The present disclosure relates to IVF vector indexes and, more particularly, to partitioning IVF vector indexes in a database system.

BACKGROUND

Vectors (also known as “vector embeddings”) are mathematical representations that capture the semantic content of data in a high-dimensional vector space. Such data may be structured or unstructured, such as images, text, audio, or video. Vectors encode key features or attributes of data, and are commonly generated by machine-learned (ML) embedding models, such as Transformers, Convolutional Neural Networks (CNNs), etc. Vectors allow for similarity search by leveraging the property that an embedding generator, given similar data items, produce vectors that are closer to each other in the high-dimensional vector space. Vector search has become ubiquitous in modern enterprise artificial intelligence (AI) applications, such as search engines and intelligent chat assistants.

Embedding unstructured data, such as documents in a database, often generates significantly more vectors than the number of documents themselves. This occurs because documents are typically split into smaller chunks, and a vector embedding is created for each chunk to accurately capture the document's full semantic content. For example, a single PDF document may produce tens of thousands of vector embeddings, with each embedding representing a different chunk (e.g., corresponding to a section, page, or paragraph) and potentially having thousands of dimensions. Performing vector search by exhaustively comparing the vector representation of a user query (e.g., a natural language question) with each vector in the database is computationally expensive and extremely time-consuming. Hence, database systems may create vector indexes that organize vectors by similarity and enable ultra-fast approximate vector searches.

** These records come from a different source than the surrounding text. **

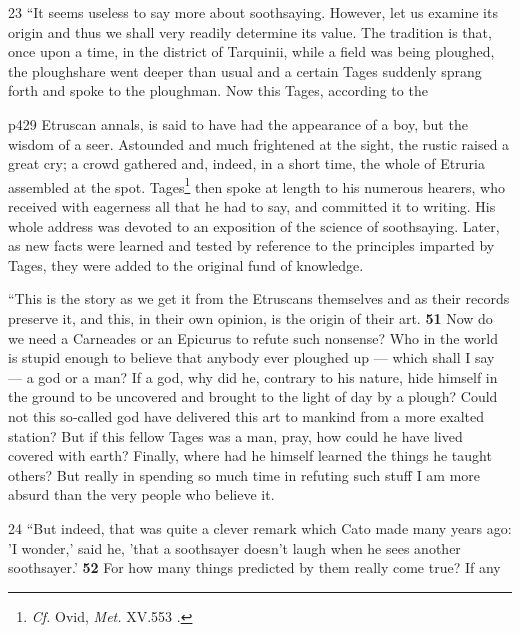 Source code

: 23
``It seems useless to say more about soothsaying. However, let us examine its origin and thus we shall very readily determine its value. The tradition is that, once upon a time, in the district of Tarquinii, while a field was being ploughed, the ploughshare went deeper than usual and a certain Tages suddenly sprang forth and spoke to the ploughman. Now this Tages, according to the

p429 Etruscan annals, is said to have had the appearance of a boy, but the wisdom of a seer. Astounded and much frightened at the sight, the rustic raised a great cry; a crowd gathered and, indeed, in a short time, the whole of Etruria assembled at the spot. Tages\texthebrew{}\footnote{\emph{Cf.} Ovid, \emph{Met.} XV.553 .

} then spoke at length to his numerous hearers, who received with eagerness all that he had to say, and committed it to writing. His whole address was devoted to an exposition of the science of soothsaying. Later, as new facts were learned and tested by reference to the principles imparted by Tages, they were added to the original fund of knowledge.

``This is the story as we get it from the Etruscans themselves and as their records preserve it, and this, in their own opinion, is the origin of their art. \textbf{51} Now do we need a Carneades or an Epicurus to refute such nonsense? Who in the world is stupid enough to believe that anybody ever ploughed up \texthebrew{—} which shall I say \texthebrew{—} a god or a man? If a god, why did he, contrary to his nature, hide himself in the ground to be uncovered and brought to the light of day by a plough? Could not this so\texthebrew{‑}called god have delivered this art to mankind from a more exalted station? But if this fellow Tages was a man, pray, how could he have lived covered with earth? Finally, where had he himself learned the things he taught others? But really in spending so much time in refuting such stuff I am more absurd than the very people who believe it.

24
``But indeed, that was quite a clever remark which Cato made many years ago: 'I wonder,' said he, 'that a soothsayer doesn't laugh when he sees another soothsayer.' \textbf{52} For how many things predicted by them really come true? If any

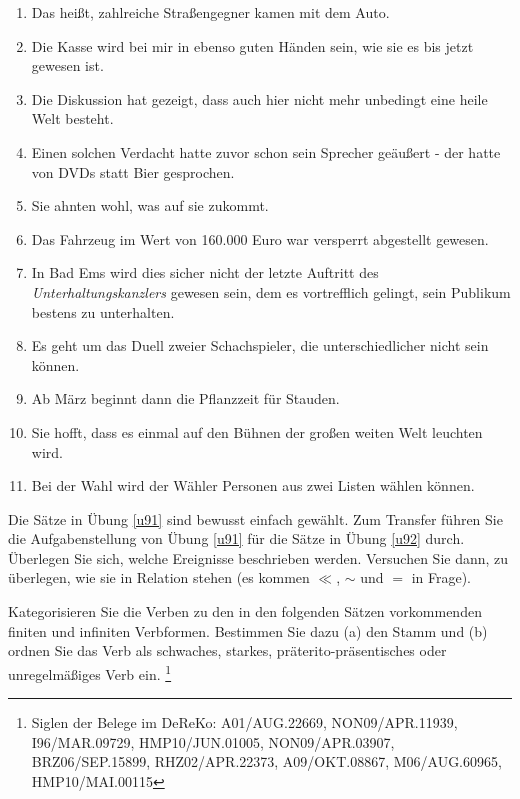 \begin{sloppypar}
\begin{enumerate}\Lf
  \item Das heißt, zahlreiche Straßengegner kamen mit dem Auto.
  \item Die Kasse wird bei mir in ebenso guten Händen sein, wie sie es bis jetzt gewesen ist.
  \item Die Diskussion hat gezeigt, dass auch hier nicht mehr unbedingt eine heile Welt besteht.
  \item Einen solchen Verdacht hatte zuvor schon sein Sprecher geäußert - der hatte von DVDs statt Bier gesprochen.
  \item Sie ahnten wohl, was auf sie zukommt.
  \item Das Fahrzeug im Wert von 160.000 Euro war versperrt abgestellt gewesen.
  \item In Bad Ems wird dies sicher nicht der letzte Auftritt des \textit{Unterhaltungskanzlers} gewesen sein, dem es vortrefflich gelingt, sein Publikum bestens zu unterhalten.
  \item Es geht um das Duell zweier Schachspieler, die unterschiedlicher nicht sein können.
  \item Ab März beginnt dann die Pflanzzeit für Stauden.
  \item Sie hofft, dass es einmal auf den Bühnen der großen weiten Welt leuchten wird.
  \item Bei der Wahl wird der Wähler Personen aus zwei Listen wählen können.
\end{enumerate}

\Uebung[\tristar] \label{u93} Die Sätze in Übung \ref{u91} sind bewusst einfach gewählt.
Zum Transfer führen Sie die Aufgabenstellung von Übung \ref{u91} für die Sätze in Übung \ref{u92} durch.
Überlegen Sie sich, welche Ereignisse beschrieben werden.
Versuchen Sie dann, zu überlegen, wie sie in Relation stehen (es kommen $\ll$, $\sim$ und $=$ in Frage).

\Uebung \label{u94} Kategorisieren Sie die Verben zu den in den folgenden Sätzen vorkommenden finiten und infiniten Verbformen.
Bestimmen Sie dazu (a) den Stamm und (b) ordnen Sie das Verb als schwaches, starkes, präterito-präsentisches oder unregelmäßiges Verb ein.%
\footnote{Siglen der Belege im DeReKo: A01\slash AUG.22669, NON09\slash APR.11939, I96\slash MAR.09729, HMP10\slash JUN.01005, NON09\slash APR.03907, BRZ06\slash SEP.15899, RHZ02\slash APR.22373, A09\slash OKT.08867, M06\slash AUG.60965, HMP10\slash MAI.00115}


\end{sloppypar}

A widely used vector index is the Inverted File Index (IVF), which clusters vectors based on similarity using algorithms such as K-Means Clustering. In an IVF index, each cluster is represented by a centroid vector, and vectors from the base table are assigned to their closest centroid. During a search, the centroid clusters are ranked based on the similarity of their centroid vectors to the query vector. Only a subset of the closest clusters is selected for further comparison. By limiting the search to the vectors in these closest clusters, IVF significantly reduces search latency while maintaining a high likelihood of returning the Top K closest matches.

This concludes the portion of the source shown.